### EXERCISE BRIEF
Look below for the line holding "缺点：原型对象的属性是共享的" and the line holding "## 十二.浏览器渲染原理". Transcribe exactly those lines and all lines between them, nothing more.

Recorded data
- - -

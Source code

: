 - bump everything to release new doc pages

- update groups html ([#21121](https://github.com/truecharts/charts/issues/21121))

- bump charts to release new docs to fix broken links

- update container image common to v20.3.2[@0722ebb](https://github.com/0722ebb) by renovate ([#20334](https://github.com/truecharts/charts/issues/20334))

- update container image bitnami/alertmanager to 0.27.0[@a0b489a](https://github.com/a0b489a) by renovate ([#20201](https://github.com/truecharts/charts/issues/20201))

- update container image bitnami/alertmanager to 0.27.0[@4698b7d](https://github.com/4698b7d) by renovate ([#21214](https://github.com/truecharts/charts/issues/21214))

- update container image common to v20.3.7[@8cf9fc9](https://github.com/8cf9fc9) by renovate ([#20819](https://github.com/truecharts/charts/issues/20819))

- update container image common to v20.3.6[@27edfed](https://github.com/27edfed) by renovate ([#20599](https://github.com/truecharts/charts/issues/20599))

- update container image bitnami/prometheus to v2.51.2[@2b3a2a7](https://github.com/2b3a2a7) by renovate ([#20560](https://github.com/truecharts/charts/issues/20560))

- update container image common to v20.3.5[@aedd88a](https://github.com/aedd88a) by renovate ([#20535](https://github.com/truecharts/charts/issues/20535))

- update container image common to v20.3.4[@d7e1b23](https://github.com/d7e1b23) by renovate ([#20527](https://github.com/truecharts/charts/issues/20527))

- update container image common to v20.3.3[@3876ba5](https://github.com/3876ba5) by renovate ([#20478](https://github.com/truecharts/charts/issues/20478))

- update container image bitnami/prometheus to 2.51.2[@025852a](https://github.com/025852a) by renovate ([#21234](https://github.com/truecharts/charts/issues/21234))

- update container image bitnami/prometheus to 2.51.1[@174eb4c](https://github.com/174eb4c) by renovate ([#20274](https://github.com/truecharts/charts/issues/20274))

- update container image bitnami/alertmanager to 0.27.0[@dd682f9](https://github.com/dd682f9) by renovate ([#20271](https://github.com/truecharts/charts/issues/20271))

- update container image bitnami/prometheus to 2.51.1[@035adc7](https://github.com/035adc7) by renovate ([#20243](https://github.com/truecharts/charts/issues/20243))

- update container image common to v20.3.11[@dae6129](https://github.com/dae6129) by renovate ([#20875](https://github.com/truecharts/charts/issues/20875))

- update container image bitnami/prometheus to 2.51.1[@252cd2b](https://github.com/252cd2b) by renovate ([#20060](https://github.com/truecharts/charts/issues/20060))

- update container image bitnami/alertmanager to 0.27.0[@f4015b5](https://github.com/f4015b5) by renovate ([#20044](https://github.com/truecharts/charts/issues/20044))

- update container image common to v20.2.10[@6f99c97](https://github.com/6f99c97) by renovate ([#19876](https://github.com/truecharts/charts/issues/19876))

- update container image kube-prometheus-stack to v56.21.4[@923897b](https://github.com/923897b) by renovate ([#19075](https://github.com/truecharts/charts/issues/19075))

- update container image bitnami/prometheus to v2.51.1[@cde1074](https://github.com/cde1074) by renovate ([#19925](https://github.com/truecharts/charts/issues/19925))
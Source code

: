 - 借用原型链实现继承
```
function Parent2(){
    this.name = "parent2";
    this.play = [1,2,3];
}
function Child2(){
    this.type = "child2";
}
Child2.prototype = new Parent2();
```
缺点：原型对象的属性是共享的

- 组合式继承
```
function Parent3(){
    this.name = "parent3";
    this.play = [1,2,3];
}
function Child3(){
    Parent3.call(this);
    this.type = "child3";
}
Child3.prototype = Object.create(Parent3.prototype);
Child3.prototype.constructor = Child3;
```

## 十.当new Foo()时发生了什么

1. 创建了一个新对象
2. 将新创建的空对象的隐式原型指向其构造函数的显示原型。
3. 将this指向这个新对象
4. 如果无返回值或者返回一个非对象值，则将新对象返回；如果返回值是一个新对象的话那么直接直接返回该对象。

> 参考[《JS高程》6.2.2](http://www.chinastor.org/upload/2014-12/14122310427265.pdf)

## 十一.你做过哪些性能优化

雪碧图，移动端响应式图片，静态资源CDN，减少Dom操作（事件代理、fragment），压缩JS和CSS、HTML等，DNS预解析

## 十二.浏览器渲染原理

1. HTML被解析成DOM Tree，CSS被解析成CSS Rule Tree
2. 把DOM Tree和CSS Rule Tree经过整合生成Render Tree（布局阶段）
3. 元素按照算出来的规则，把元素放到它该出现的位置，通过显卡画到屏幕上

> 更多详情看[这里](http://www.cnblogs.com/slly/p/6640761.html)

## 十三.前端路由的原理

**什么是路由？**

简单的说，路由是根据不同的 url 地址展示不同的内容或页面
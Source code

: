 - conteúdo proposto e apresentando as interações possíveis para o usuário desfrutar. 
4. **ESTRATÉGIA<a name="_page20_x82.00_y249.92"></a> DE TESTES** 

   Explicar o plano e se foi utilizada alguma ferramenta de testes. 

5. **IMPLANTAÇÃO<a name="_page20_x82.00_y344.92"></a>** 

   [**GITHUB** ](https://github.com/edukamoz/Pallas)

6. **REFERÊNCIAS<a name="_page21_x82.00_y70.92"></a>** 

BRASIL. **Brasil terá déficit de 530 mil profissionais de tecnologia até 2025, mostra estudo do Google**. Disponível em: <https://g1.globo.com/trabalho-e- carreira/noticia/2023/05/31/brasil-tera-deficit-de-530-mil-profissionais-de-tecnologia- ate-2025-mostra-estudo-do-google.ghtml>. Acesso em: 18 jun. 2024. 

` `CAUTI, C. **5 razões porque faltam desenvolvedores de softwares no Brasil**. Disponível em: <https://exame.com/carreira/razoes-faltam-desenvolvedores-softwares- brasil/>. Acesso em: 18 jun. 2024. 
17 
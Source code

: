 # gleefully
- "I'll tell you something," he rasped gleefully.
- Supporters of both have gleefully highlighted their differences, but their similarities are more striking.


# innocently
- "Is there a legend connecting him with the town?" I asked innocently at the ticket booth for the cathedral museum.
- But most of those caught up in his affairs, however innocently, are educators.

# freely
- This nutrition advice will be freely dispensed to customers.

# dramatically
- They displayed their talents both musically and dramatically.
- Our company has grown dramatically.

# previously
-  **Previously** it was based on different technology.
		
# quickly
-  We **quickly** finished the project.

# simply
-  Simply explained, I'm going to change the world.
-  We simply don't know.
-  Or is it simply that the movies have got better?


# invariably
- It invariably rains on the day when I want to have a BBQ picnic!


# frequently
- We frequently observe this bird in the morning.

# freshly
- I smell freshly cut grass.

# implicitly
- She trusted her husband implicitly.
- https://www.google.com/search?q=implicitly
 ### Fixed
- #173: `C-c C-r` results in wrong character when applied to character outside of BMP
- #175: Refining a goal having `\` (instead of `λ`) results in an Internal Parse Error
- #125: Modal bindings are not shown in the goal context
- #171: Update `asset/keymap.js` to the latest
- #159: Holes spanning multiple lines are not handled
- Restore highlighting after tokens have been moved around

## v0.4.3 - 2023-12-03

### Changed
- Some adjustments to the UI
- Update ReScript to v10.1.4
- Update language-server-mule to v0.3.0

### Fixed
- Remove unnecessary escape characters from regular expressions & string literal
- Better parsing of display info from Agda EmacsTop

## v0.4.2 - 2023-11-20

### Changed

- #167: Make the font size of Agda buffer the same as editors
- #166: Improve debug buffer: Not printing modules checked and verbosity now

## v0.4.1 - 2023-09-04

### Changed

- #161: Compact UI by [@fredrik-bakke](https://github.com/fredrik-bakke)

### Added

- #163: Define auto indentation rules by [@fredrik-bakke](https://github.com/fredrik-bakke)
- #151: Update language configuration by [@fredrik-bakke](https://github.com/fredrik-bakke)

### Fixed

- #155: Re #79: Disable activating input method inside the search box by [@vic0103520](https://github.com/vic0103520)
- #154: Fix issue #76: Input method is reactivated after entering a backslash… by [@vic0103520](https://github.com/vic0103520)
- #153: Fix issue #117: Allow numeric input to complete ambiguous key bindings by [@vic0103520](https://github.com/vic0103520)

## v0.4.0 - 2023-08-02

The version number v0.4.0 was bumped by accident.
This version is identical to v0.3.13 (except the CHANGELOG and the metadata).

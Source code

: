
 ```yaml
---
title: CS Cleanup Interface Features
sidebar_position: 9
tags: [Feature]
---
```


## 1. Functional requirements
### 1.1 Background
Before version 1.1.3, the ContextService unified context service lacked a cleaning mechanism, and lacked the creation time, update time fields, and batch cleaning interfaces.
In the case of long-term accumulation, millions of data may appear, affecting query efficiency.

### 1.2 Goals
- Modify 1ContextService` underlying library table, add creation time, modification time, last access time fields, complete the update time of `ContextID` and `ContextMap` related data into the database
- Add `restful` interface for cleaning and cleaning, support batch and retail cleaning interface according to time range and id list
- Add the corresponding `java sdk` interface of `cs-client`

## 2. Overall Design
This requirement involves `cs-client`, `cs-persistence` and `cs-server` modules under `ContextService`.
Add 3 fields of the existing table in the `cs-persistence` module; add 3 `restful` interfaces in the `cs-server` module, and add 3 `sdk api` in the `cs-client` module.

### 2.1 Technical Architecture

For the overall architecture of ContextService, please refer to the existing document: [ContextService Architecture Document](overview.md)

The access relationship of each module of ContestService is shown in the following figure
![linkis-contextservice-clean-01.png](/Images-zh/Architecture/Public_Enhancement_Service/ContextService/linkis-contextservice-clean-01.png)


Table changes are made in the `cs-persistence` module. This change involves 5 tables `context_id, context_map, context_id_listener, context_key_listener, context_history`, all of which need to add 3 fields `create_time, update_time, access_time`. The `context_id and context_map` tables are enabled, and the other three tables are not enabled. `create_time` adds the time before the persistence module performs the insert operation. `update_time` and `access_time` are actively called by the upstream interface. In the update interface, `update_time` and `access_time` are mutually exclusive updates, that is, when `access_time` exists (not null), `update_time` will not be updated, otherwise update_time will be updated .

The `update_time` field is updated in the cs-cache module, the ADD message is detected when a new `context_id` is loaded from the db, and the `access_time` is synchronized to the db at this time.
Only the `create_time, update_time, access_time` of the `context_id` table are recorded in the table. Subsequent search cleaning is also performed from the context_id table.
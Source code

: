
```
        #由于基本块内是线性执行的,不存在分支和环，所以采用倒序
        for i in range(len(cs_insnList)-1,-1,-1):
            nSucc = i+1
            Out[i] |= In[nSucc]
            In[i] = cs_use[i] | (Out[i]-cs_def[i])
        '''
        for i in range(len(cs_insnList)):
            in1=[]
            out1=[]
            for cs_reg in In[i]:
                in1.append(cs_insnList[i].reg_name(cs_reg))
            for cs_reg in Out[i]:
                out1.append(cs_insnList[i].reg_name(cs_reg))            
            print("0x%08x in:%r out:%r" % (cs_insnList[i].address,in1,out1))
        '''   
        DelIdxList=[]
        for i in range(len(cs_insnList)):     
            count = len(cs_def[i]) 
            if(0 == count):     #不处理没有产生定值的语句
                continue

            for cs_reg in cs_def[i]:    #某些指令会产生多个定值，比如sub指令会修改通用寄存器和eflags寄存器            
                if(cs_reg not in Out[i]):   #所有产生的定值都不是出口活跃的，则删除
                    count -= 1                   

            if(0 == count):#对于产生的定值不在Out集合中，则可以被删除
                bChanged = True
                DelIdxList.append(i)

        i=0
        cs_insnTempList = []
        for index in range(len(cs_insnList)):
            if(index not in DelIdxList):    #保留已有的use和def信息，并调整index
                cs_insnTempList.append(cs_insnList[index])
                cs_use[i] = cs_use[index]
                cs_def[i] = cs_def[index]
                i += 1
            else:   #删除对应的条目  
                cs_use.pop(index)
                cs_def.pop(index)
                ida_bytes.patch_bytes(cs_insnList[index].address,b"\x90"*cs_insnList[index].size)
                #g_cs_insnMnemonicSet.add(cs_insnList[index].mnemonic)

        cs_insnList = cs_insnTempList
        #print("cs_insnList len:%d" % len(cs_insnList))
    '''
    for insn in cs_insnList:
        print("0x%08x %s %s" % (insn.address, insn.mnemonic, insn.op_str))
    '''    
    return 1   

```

- - -

### SOLVED EXERCISE
缺点：原型对象的属性是共享的

- 组合式继承
```
function Parent3(){
    this.name = "parent3";
    this.play = [1,2,3];
}
function Child3(){
    Parent3.call(this);
    this.type = "child3";
}
Child3.prototype = Object.create(Parent3.prototype);
Child3.prototype.constructor = Child3;
```

## 十.当new Foo()时发生了什么

1. 创建了一个新对象
2. 将新创建的空对象的隐式原型指向其构造函数的显示原型。
3. 将this指向这个新对象
4. 如果无返回值或者返回一个非对象值，则将新对象返回；如果返回值是一个新对象的话那么直接直接返回该对象。

> 参考[《JS高程》6.2.2](http://www.chinastor.org/upload/2014-12/14122310427265.pdf)

## 十一.你做过哪些性能优化

雪碧图，移动端响应式图片，静态资源CDN，减少Dom操作（事件代理、fragment），压缩JS和CSS、HTML等，DNS预解析

## 十二.浏览器渲染原理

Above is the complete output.